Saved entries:
◆ ◆ ◆ ◆ ◆ ◆ ◆

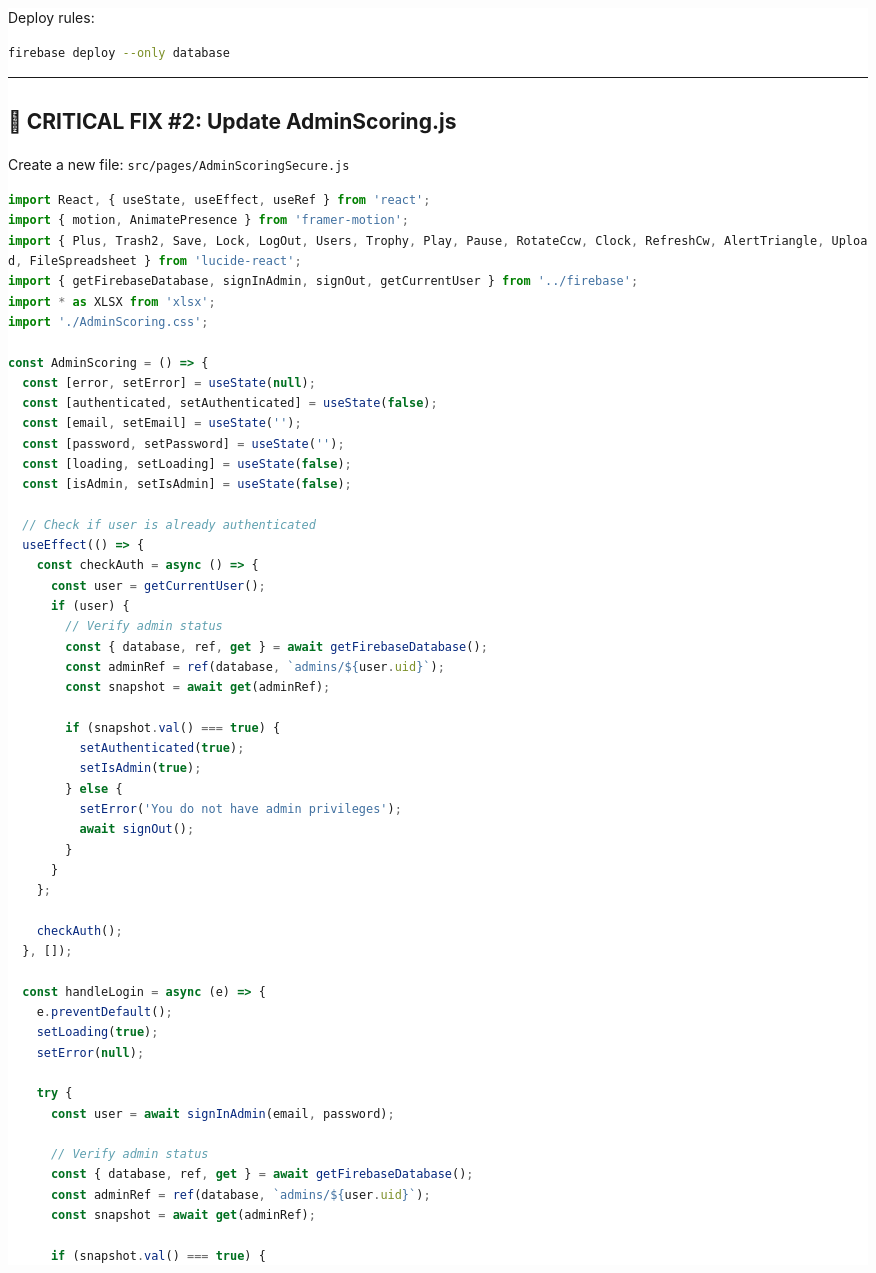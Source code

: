 Deploy rules:
```bash
firebase deploy --only database
```

---

## 🔴 CRITICAL FIX #2: Update AdminScoring.js

Create a new file: `src/pages/AdminScoringSecure.js`

```javascript
import React, { useState, useEffect, useRef } from 'react';
import { motion, AnimatePresence } from 'framer-motion';
import { Plus, Trash2, Save, Lock, LogOut, Users, Trophy, Play, Pause, RotateCcw, Clock, RefreshCw, AlertTriangle, Upload, FileSpreadsheet } from 'lucide-react';
import { getFirebaseDatabase, signInAdmin, signOut, getCurrentUser } from '../firebase';
import * as XLSX from 'xlsx';
import './AdminScoring.css';

const AdminScoring = () => {
  const [error, setError] = useState(null);
  const [authenticated, setAuthenticated] = useState(false);
  const [email, setEmail] = useState('');
  const [password, setPassword] = useState('');
  const [loading, setLoading] = useState(false);
  const [isAdmin, setIsAdmin] = useState(false);
  
  // Check if user is already authenticated
  useEffect(() => {
    const checkAuth = async () => {
      const user = getCurrentUser();
      if (user) {
        // Verify admin status
        const { database, ref, get } = await getFirebaseDatabase();
        const adminRef = ref(database, `admins/${user.uid}`);
        const snapshot = await get(adminRef);
        
        if (snapshot.val() === true) {
          setAuthenticated(true);
          setIsAdmin(true);
        } else {
          setError('You do not have admin privileges');
          await signOut();
        }
      }
    };
    
    checkAuth();
  }, []);

  const handleLogin = async (e) => {
    e.preventDefault();
    setLoading(true);
    setError(null);
    
    try {
      const user = await signInAdmin(email, password);
      
      // Verify admin status
      const { database, ref, get } = await getFirebaseDatabase();
      const adminRef = ref(database, `admins/${user.uid}`);
      const snapshot = await get(adminRef);
      
      if (snapshot.val() === true) {
```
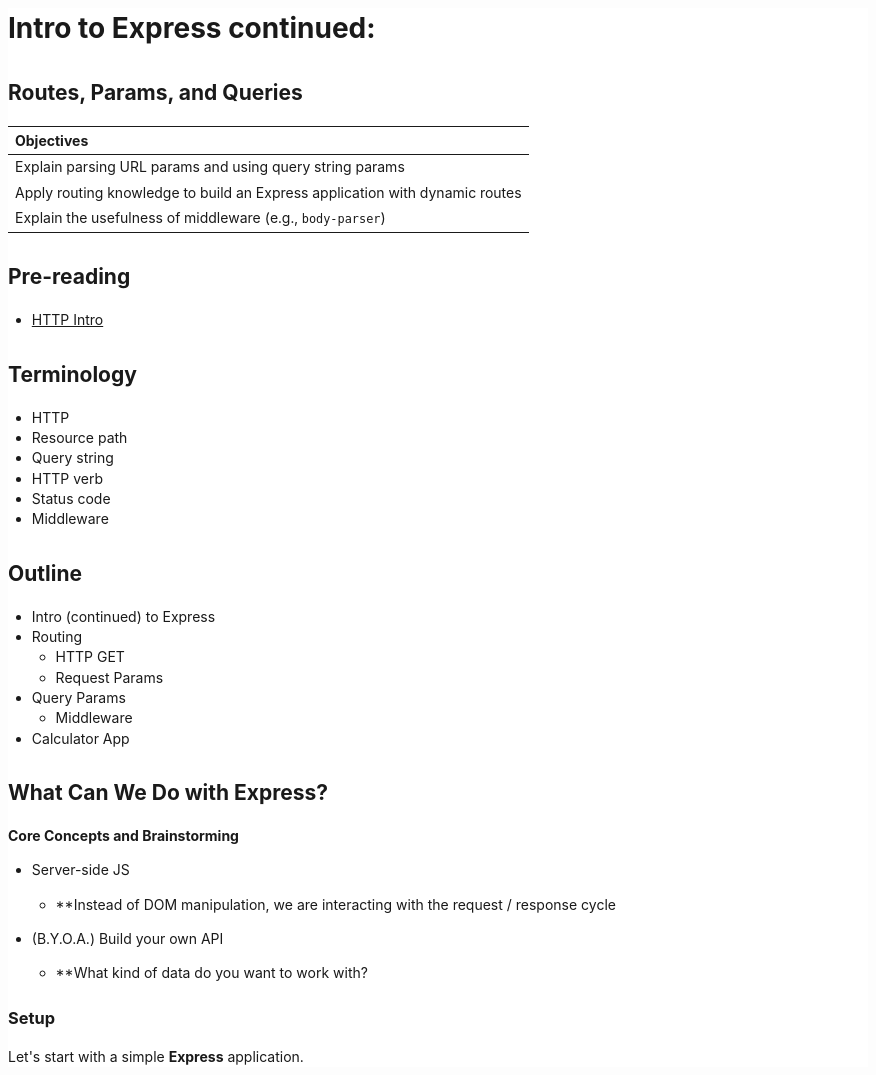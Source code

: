 # Intro to Express continued:
## Routes, Params, and Queries

| Objectives |
| :---- |
| Explain parsing URL params and using query string params |
| Apply routing knowledge to build an Express application with dynamic routes |
| Explain the usefulness of middleware (e.g., `body-parser`) |

## Pre-reading

* [HTTP Intro](http://code.tutsplus.com/tutorials/http-the-protocol-every-web-developer-must-know-part-1--net-31177)

## Terminology

* HTTP
* Resource path
* Query string
* HTTP verb
* Status code
* Middleware

## Outline

* Intro (continued) to Express
* Routing
	* HTTP GET  
	* Request Params
* Query Params
	* Middleware
* Calculator App

## What Can We Do with Express?

**Core Concepts and Brainstorming**

* Server-side JS
	* **Instead of DOM manipulation, we are interacting with the request / response cycle

* (B.Y.O.A.) Build your own API
	* **What kind of data do you want to work with?



### Setup

Let's start with a simple **Express** application.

◆ ◆ ◆ ◆ ◆ ◆ ◆

= What to produce =
Beginning with the line that contains "dynamic routes |", write out every line through the end of the entries above, exactly.

= Response =
| Apply routing knowledge to build an Express application with dynamic routes |
| Explain the usefulness of middleware (e.g., `body-parser`) |

## Pre-reading

* [HTTP Intro](http://code.tutsplus.com/tutorials/http-the-protocol-every-web-developer-must-know-part-1--net-31177)

## Terminology

* HTTP
* Resource path
* Query string
* HTTP verb
* Status code
* Middleware

## Outline

* Intro (continued) to Express
* Routing
	* HTTP GET  
	* Request Params
* Query Params
	* Middleware
* Calculator App

## What Can We Do with Express?

**Core Concepts and Brainstorming**

* Server-side JS
	* **Instead of DOM manipulation, we are interacting with the request / response cycle

* (B.Y.O.A.) Build your own API
	* **What kind of data do you want to work with?



### Setup

Let's start with a simple **Express** application.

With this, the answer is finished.